=== WHAT NEEDS TO BE DONE ===
Retype every line from the top of the entries down to the one with "- storage - 10GB", both included, and skip the pictures.

=== Plain-text document sources ===
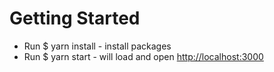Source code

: # Getting Started

- Run \$ yarn install - install packages
- Run \$ yarn start - will load and open [http://localhost:3000](http://localhost:3000)

###
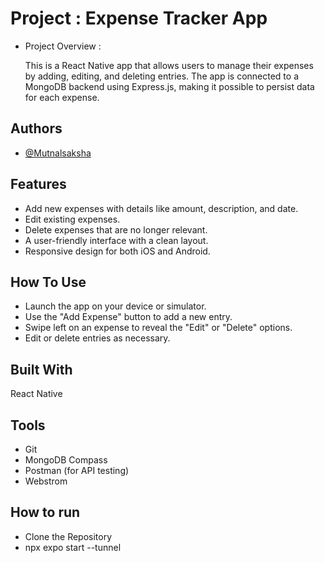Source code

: # Project : Expense Tracker App
- Project Overview : 

    This is a React Native app that allows users to manage their expenses by adding, editing, and deleting entries. The app is connected to a MongoDB backend using Express.js, making it possible to persist data for each expense.

## Authors

- [@Mutnalsaksha](https://www.github.com/Mutnalsaksha)


## Features

- Add new expenses with details like amount, description, and date.
- Edit existing expenses.
- Delete expenses that are no longer relevant.
- A user-friendly interface with a clean layout.
- Responsive design for both iOS and Android.
## How To Use
- Launch the app on your device or simulator.
- Use the "Add Expense" button to add a new entry.
- Swipe left on an expense to reveal the "Edit" or "Delete" options.
- Edit or delete entries as necessary.
## Built With
React Native

## Tools

- Git
- MongoDB Compass
- Postman (for API testing)
- Webstrom
## How to run 

- Clone the Repository
- npx expo start --tunnel
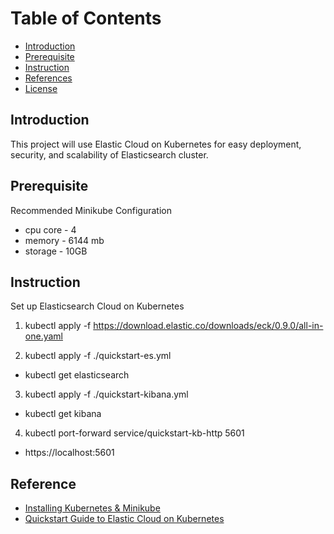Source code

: # Table of Contents
- [Introduction](#intro)
- [Prerequisite](#prereq)
- [Instruction](#instruction)
- [References](#references)
- [License](#license)

## Introduction <a name="intro"></a>
This project will use Elastic Cloud on Kubernetes for easy deployment, security, and scalability of Elasticsearch cluster.

## Prerequisite <a name="prereq"></a>
Recommended Minikube Configuration
- cpu core - 4
- memory - 6144 mb
- storage - 10GB

## Instruction <a name="instruction"></a>

Set up Elasticsearch Cloud on Kubernetes

1. kubectl apply -f https://download.elastic.co/downloads/eck/0.9.0/all-in-one.yaml

2. kubectl apply -f ./quickstart-es.yml

- kubectl get elasticsearch

3. kubectl apply -f ./quickstart-kibana.yml

- kubectl get kibana

4. kubectl port-forward service/quickstart-kb-http 5601

- https://localhost:5601

## Reference <a name="references"></a>
- [Installing Kubernetes & Minikube](https://kubernetes.io/docs/setup/learning-environment/minikube/)
- [Quickstart Guide to Elastic Cloud on Kubernetes](https://www.elastic.co/guide/en/cloud-on-k8s/current/k8s-quickstart.html)

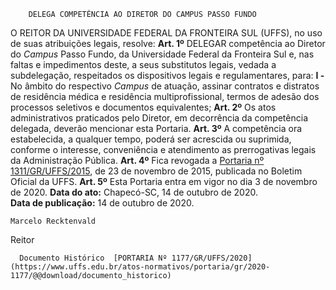         DELEGA COMPETÊNCIA AO DIRETOR DO CAMPUS PASSO FUNDO  

 O REITOR DA UNIVERSIDADE FEDERAL DA FRONTEIRA SUL (UFFS), no uso de suas atribuições legais, resolve:   **Art. 1º**  DELEGAR competência ao Diretor do *Campus*  Passo Fundo, da Universidade Federal da Fronteira Sul e, nas faltas e impedimentos deste, a seus substitutos legais, vedada a subdelegação, respeitados os dispositivos legais e regulamentares, para: **I -**  No âmbito do respectivo *Campus*  de atuação, assinar contratos e distratos de residência médica e residência multiprofissional, termos de adesão dos processos seletivos e documentos equivalentes;   **Art. 2º**  Os atos administrativos praticados pelo Diretor, em decorrência da competência delegada, deverão mencionar esta Portaria.   **Art. 3º**  A competência ora estabelecida, a qualquer tempo, poderá ser acrescida ou suprimida, conforme o interesse, conveniência e atendimento as prerrogativas legais da Administração Pública.   **Art. 4º**  Fica revogada a [Portaria nº 1311/GR/UFFS/2015](https://www.uffs.edu.br/atos-normativos/portaria/gr/2015-1311), de 23 de novembro de 2015, publicada no Boletim Oficial da UFFS.   **Art. 5º**  Esta Portaria entra em vigor no dia 3 de novembro de 2020.        **Data do ato:** Chapecó-SC, 14 de outubro de 2020.   
 **Data de publicação:**  14 de outubro de 2020. 

    Marcelo Recktenvald   
 Reitor 

      Documento Histórico  [PORTARIA Nº 1177/GR/UFFS/2020](https://www.uffs.edu.br/atos-normativos/portaria/gr/2020-1177/@@download/documento_historico)     
      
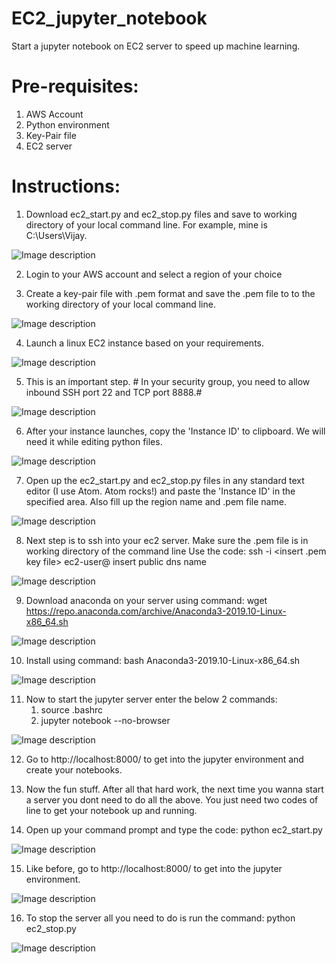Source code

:# EC2_jupyter_notebook

Start a jupyter notebook on EC2 server to speed up machine learning.

# Pre-requisites:
1. AWS Account
2. Python environment
3. Key-Pair file
4. EC2 server

# Instructions:
1. Download ec2_start.py and ec2_stop.py files and save to working directory of your local command line. For example, mine is C:\Users\Vijay.

![Image description](https://github.com/vijay-ravi/EC2_jupyter_notebook/blob/master/Command_prompt.PNG)


2. Login to your AWS account and select a region of your choice

3. Create a key-pair file with .pem format and save the .pem file to to the working directory of your local command line.

![Image description](https://github.com/vijay-ravi/EC2_jupyter_notebook/blob/master/keypair.PNG)


4. Launch a linux EC2 instance based on your requirements.

![Image description](https://github.com/vijay-ravi/EC2_jupyter_notebook/blob/master/instance_type.PNG)


5. This is an important step. # In your security group, you need to allow inbound SSH port 22 and TCP port 8888.#

![Image description](https://github.com/vijay-ravi/EC2_jupyter_notebook/blob/master/security_group.PNG)

6. After your instance launches, copy the 'Instance ID' to clipboard. We will need it while editing python files.

![Image description](https://github.com/vijay-ravi/EC2_jupyter_notebook/blob/master/ec2_server.PNG)

7. Open up the ec2_start.py and ec2_stop.py files in any standard text editor (I use Atom. Atom rocks!) and paste the 'Instance ID' in the specified area. Also fill up the region name and .pem file name.

![Image description](https://github.com/vijay-ravi/EC2_jupyter_notebook/blob/master/code_edit.PNG)

8. Next step is to ssh into your ec2 server. Make sure the .pem file is in working directory of the command line Use the code: ssh -i <insert .pem key file> ec2-user@ insert public dns name

![Image description](https://github.com/vijay-ravi/EC2_jupyter_notebook/blob/master/ssh_1.PNG)

9. Download anaconda on your server using command: wget https://repo.anaconda.com/archive/Anaconda3-2019.10-Linux-x86_64.sh

![Image description](https://github.com/vijay-ravi/EC2_jupyter_notebook/blob/master/get_anaconda.PNG)

10. Install using command: bash Anaconda3-2019.10-Linux-x86_64.sh 

![Image description](https://github.com/vijay-ravi/EC2_jupyter_notebook/blob/master/anaconda_install.PNG)

11. Now to start the jupyter server enter the below 2 commands:
    1. source .bashrc
    2. jupyter notebook --no-browser
    
![Image description](https://github.com/vijay-ravi/EC2_jupyter_notebook/blob/master/jupyter_start.PNG)

12. Go to http://localhost:8000/ to get into the jupyter environment and create your notebooks.

13. Now the fun stuff. After all that hard work, the next time you wanna start a server you dont need to do all the above. You just need two codes of line to get your notebook up and running. 

14. Open up your command prompt and type the code:   python ec2_start.py

![Image description](https://github.com/vijay-ravi/EC2_jupyter_notebook/blob/master/jupyter_cmd.PNG)

15. Like before, go to http://localhost:8000/ to get into the jupyter environment.

![Image description](https://github.com/vijay-ravi/EC2_jupyter_notebook/blob/master/local_tree.PNG)

16. To stop the server all you need to do is run the command: python ec2_stop.py

![Image description](https://github.com/vijay-ravi/EC2_jupyter_notebook/blob/master/server_stop.PNG)



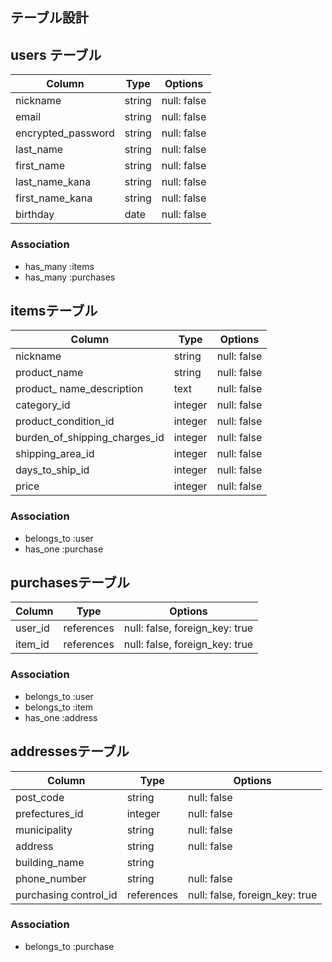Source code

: ## テーブル設計

## users テーブル

| Column             | Type       | Options     |
| ------             | ---------- | ------------|
| nickname           | string     | null: false |
| email              | string     | null: false |
| encrypted_password | string     | null: false |
| last_name          | string     | null: false |
| first_name         | string     | null: false |
| last_name_kana     | string     | null: false |
| first_name_kana    | string     | null: false |
| birthday           | date       | null: false |

### Association
- has_many :items
- has_many :purchases
<!-- has_manyの場合は複数形 -->

## itemsテーブル

| Column                        | Type       | Options                        |
| ------                        | ---------- | ------------------------------ |
| nickname                      | string     | null: false                    |
| product_name                  | string     | null: false                    |
| product_ name_description     | text       | null: false                    |
| category_id                   | integer    | null: false                    |
| product_condition_id          | integer    | null: false                    |
| burden_of_shipping_charges_id | integer    | null: false                    |
| shipping_area_id              | integer    | null: false                    |
| days_to_ship_id               | integer    | null: false                    |
| price                         | integer    | null: false                    |


### Association
- belongs_to :user
- has_one :purchase


## purchasesテーブル
<!-- テーブル名は複数形 -->

| Column            | Type       | Options                        |
| ------            | ---------- | ------------------------------ |
| user_id           | references | null: false, foreign_key: true |
| item_id           | references | null: false, foreign_key: true |
<!-- 外部キーを保存するカラムはreferences型かinteger型 -->
### Association
- belongs_to :user
- belongs_to :item
- has_one :address

## addressesテーブル

| Column                | Type       | Options                        |
| ------                | ---------- | ------------------------------ |
| post_code             | string     | null: false                    |
| prefectures_id        | integer    | null: false                    |
| municipality          | string     | null: false                    |
| address               | string     | null: false                    |
| building_name         | string     |                                |
| phone_number          | string     | null: false                    |
| purchasing control_id | references | null: false, foreign_key: true |


### Association
- belongs_to :purchase

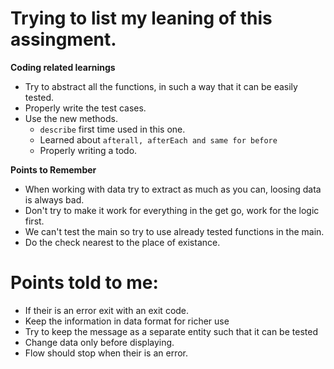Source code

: # Trying to list my leaning of this assingment.

**Coding related learnings**

- Try to abstract all the functions, in such a way that it can be easily tested.
- Properly write the test cases.
- Use the new methods.
  - `describe` first time used in this one.
  - Learned about `afterall, afterEach and same for before`
  - Properly writing a todo.

**Points to Remember**

- When working with data try to extract as much as you can, loosing data is always bad.
- Don't try to make it work for everything in the get go, work for the logic first.
- We can't test the main so try to use already tested functions in the main.
- Do the check nearest to the place of existance.

# Points told to me:

- If their is an error exit with an exit code.
- Keep the information in data format for richer use
- Try to keep the message as a separate entity such that it can be tested
- Change data only before displaying.
- Flow should stop when their is an error.
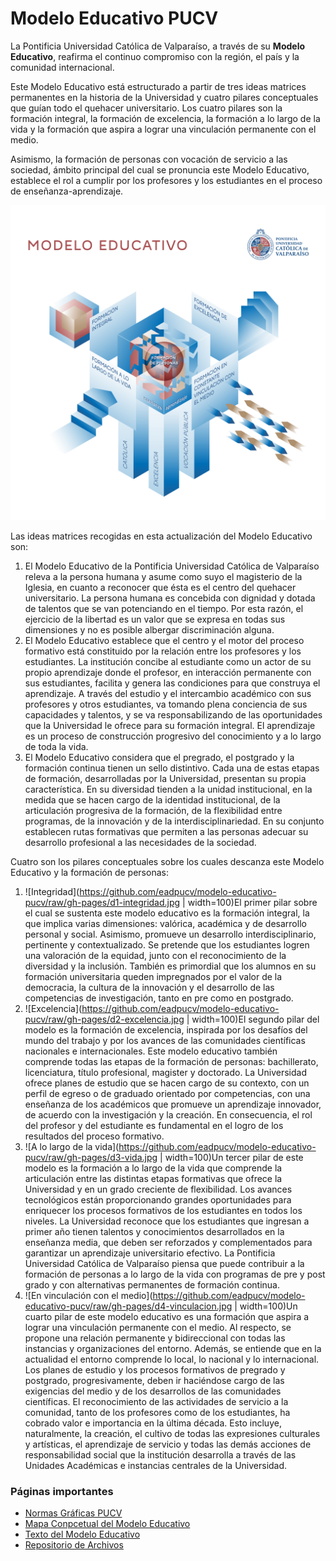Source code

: # Modelo Educativo PUCV

La Pontificia Universidad Católica de Valparaíso, a través de su **Modelo Educativo**, reafirma el continuo compromiso con la región, el país y la comunidad internacional.

Este Modelo Educativo está estructurado a partir de tres ideas matrices permanentes en la historia de la Universidad y cuatro pilares conceptuales que guían todo el quehacer universitario. Los cuatro pilares son la formación integral, la formación de excelencia, la formación a lo largo de la vida y la formación que aspira a lograr una vinculación permanente con el medio.

Asimismo, la formación de personas con vocación de servicio a las sociedad, ámbito principal del cual se pronuncia este Modelo Educativo, establece el rol a cumplir por los profesores y los estudiantes en el proceso de enseñanza-aprendizaje.

![Digrama del Modelo Educativo de la Pontificia Universidad Católica de Valparaíso](https://github.com/eadpucv/modelo-educativo-pucv/raw/gh-pages/me-sm.jpg)

Las ideas matrices recogidas en esta actualización del Modelo Educativo son:

 1. El Modelo Educativo de la Pontificia Universidad Católica de Valparaíso releva a la persona humana y asume como suyo el magisterio de la Iglesia, en cuanto a reconocer que ésta es el centro del quehacer universitario. La persona humana es concebida con dignidad y dotada de talentos que se van potenciando en el tiempo. Por esta razón, el ejercicio de la libertad es un valor que se expresa en todas sus dimensiones y no es posible albergar discriminación alguna.
 2. El Modelo Educativo establece que el centro y el motor del proceso formativo está constituido por la relación entre los profesores y los estudiantes. La institución concibe al estudiante como un actor de su propio aprendizaje donde el profesor, en interacción permanente con sus estudiantes, facilita y genera las condiciones para que construya el aprendizaje. A través del estudio y el intercambio académico con sus profesores y otros estudiantes, va tomando plena conciencia de sus capacidades y talentos, y se va responsabilizando de las oportunidades que la Universidad le ofrece para su formación integral. El aprendizaje es un proceso de construcción progresivo del conocimiento y a lo largo de toda la vida.
 3. El Modelo Educativo considera que el pregrado, el postgrado y la formación continua tienen un sello distintivo. Cada una de estas etapas de formación, desarrolladas por la Universidad, presentan su propia característica. En su diversidad tienden a la unidad institucional, en la medida que se hacen cargo de la identidad institucional, de la articulación progresiva de la formación, de la flexibilidad entre programas, de la innovación y de la interdisciplinariedad. En su conjunto establecen rutas formativas que permiten a las personas adecuar su desarrollo profesional a las necesidades de la sociedad.

Cuatro son los pilares conceptuales sobre los cuales descanza este Modelo Educativo y la formación de personas:

 1. ![Integridad](https://github.com/eadpucv/modelo-educativo-pucv/raw/gh-pages/d1-integridad.jpg | width=100)El primer pilar sobre el cual se sustenta este modelo educativo es la formación integral, la que implica varias dimensiones: valórica, académica y de desarrollo personal y social. Asimismo, promueve un desarrollo interdisciplinario, pertinente y contextualizado. Se pretende que los estudiantes logren una valoración de la equidad, junto con el reconocimiento de la diversidad y la inclusión. También es primordial que los alumnos en su formación universitaria queden impregnados por el valor de la democracia, la cultura de la innovación y el desarrollo de las competencias de investigación, tanto en pre como en postgrado.
 2. ![Excelencia](https://github.com/eadpucv/modelo-educativo-pucv/raw/gh-pages/d2-excelencia.jpg | width=100)El segundo pilar del modelo es la formación de excelencia, inspirada por los desafíos del mundo del trabajo y por los avances de las comunidades científicas nacionales e internacionales. Este modelo educativo también comprende todas las etapas de la formación de personas: bachillerato, licenciatura, título profesional, magister y doctorado. La Universidad ofrece planes de estudio que se hacen cargo de su contexto, con un perfil de egreso o de graduado orientado por competencias, con una enseñanza de los académicos que promueve un aprendizaje innovador, de acuerdo con la investigación y la creación. En consecuencia, el rol del profesor y del estudiante es fundamental en el logro de los resultados del proceso formativo.
 3. ![A lo largo de la vida](https://github.com/eadpucv/modelo-educativo-pucv/raw/gh-pages/d3-vida.jpg | width=100)Un tercer pilar de este modelo es la formación a lo largo de la vida que comprende la articulación entre las distintas etapas formativas que ofrece la Universidad y en un grado creciente de flexibilidad. Los avances tecnológicos están proporcionando grandes oportunidades para enriquecer los procesos formativos de los estudiantes en todos los niveles. La Universidad reconoce que los estudiantes que ingresan a primer año tienen talentos y conocimientos desarrollados en la enseñanza media, que deben ser reforzados y complementados para garantizar un aprendizaje universitario efectivo. La Pontificia Universidad Católica de Valparaíso piensa que puede contribuir a la formación de personas a lo largo de la vida con programas de pre y post grado y con alternativas permanentes de formación continua.
 4. ![En vinculación con el medio](https://github.com/eadpucv/modelo-educativo-pucv/raw/gh-pages/d4-vinculacion.jpg | width=100)Un cuarto pilar de este modelo educativo es una formación que aspira a lograr una vinculación permanente con el medio. Al respecto, se propone una relación permanente y bidireccional con todas las instancias y organizaciones del entorno. Además, se entiende que en la actualidad el entorno comprende lo local, lo nacional y lo internacional. Los planes de estudio y los procesos formativos de pregrado y postgrado, progresivamente, deben ir haciéndose cargo de las exigencias del medio y de los desarrollos de las comunidades científicas. El reconocimiento de las actividades de servicio a la comunidad, tanto de los profesores como de los estudiantes, ha cobrado valor e importancia en la última década. Esto incluye, naturalmente, la creación, el cultivo de todas las expresiones culturales y artísticas, el aprendizaje de servicio y todas las demás acciones de responsabilidad social que la institución desarrolla a través de las Unidades Académicas e instancias centrales de la Universidad.

### Páginas importantes

- [Normas Gráficas PUCV](http://www.pucv.cl/pucv/normas-graficas-pucv/2016-08-08/102354.html)
- [Mapa Conpcetual del Modelo Educativo](https://cmapscloud.ihmc.us/viewer/cmap/1VTQFSK9D-J9R6V0-3X49Y5)
- [Texto del Modelo Educativo](https://docs.google.com/document/d/e/2PACX-1vQOtIiBpgDfYI-_8dCaCK3EsqZ_wfY5ZbVco_t9LvyMMhpe_DIyZ4tUI40QCNgwvA/pub)
- [Repositorio de Archivos](https://github.com/eadpucv/modelo-educativo-pucv)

=== RESULT FOR THIS TASK ===
Source code

: # Getting Started

- Run \$ yarn install - install packages
- Run \$ yarn start - will load and open [http://localhost:3000](http://localhost:3000)

###
Source code

: # Project : Expense Tracker App
- Project Overview : 

    This is a React Native app that allows users to manage their expenses by adding, editing, and deleting entries. The app is connected to a MongoDB backend using Express.js, making it possible to persist data for each expense.

## Authors

- [@Mutnalsaksha](https://www.github.com/Mutnalsaksha)


## Features

- Add new expenses with details like amount, description, and date.
- Edit existing expenses.
- Delete expenses that are no longer relevant.
- A user-friendly interface with a clean layout.
- Responsive design for both iOS and Android.
## How To Use
- Launch the app on your device or simulator.
- Use the "Add Expense" button to add a new entry.
- Swipe left on an expense to reveal the "Edit" or "Delete" options.
- Edit or delete entries as necessary.
## Built With
React Native

## Tools

- Git
- MongoDB Compass
- Postman (for API testing)
- Webstrom
## How to run 

- Clone the Repository
- npx expo start --tunnel
Source code

: # Table of Contents
- [Introduction](#intro)
- [Prerequisite](#prereq)
- [Instruction](#instruction)
- [References](#references)
- [License](#license)

## Introduction <a name="intro"></a>
This project will use Elastic Cloud on Kubernetes for easy deployment, security, and scalability of Elasticsearch cluster.

## Prerequisite <a name="prereq"></a>
Recommended Minikube Configuration
- cpu core - 4
- memory - 6144 mb
- storage - 10GB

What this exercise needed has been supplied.